• What the task asks
Work through the data below line by line and say how many lines hold "prototype"; give only the number.

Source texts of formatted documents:
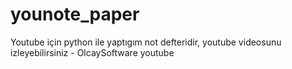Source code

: # younote_paper
Youtube için python ile yaptıgım not defteridir, youtube videosunu izleyebilirsiniz - OlcaySoftware youtube
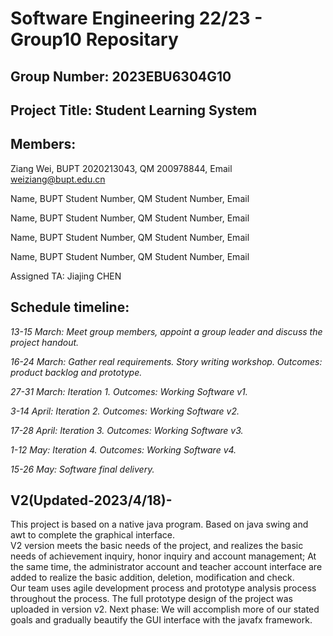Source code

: # Software Engineering 22/23 - Group10 Repositary

## Group Number: 2023EBU6304G10

## Project Title: Student Learning System

## Members:

Ziang Wei, BUPT 2020213043, QM 200978844, Email weiziang@bupt.edu.cn

Name, BUPT Student Number, QM Student Number, Email

Name, BUPT Student Number, QM Student Number, Email

Name, BUPT Student Number, QM Student Number, Email

Name, BUPT Student Number, QM Student Number, Email

Assigned TA: Jiajing CHEN

## Schedule timeline:

*13-15 March: Meet group members, appoint a group leader and discuss the project handout.*  

*16-24 March: Gather real requirements. Story writing workshop. Outcomes: product backlog and prototype.*  

*27-31 March: Iteration 1. Outcomes: Working Software v1.*  

*3-14 April: Iteration 2. Outcomes: Working Software v2.*  

*17-28 April: Iteration 3. Outcomes: Working Software v3.*  

*1-12 May: Iteration 4. Outcomes: Working Software v4.*  

*15-26 May: Software final delivery.*  


## V2(Updated-2023/4/18)-  

   This project is based on a native java program. Based on java swing and awt to complete the graphical interface.   
   V2 version meets the basic needs of the project, and realizes the basic needs of achievement inquiry, honor inquiry and account management; At the same time, the administrator account and teacher account interface are added to realize the basic addition, deletion, modification and check.  
   Our team uses agile development process and prototype analysis process throughout the process. The full prototype design of the project was uploaded in version v2. 
   Next phase: We will accomplish more of our stated goals and gradually beautify the GUI interface with the javafx framework.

• Task result
2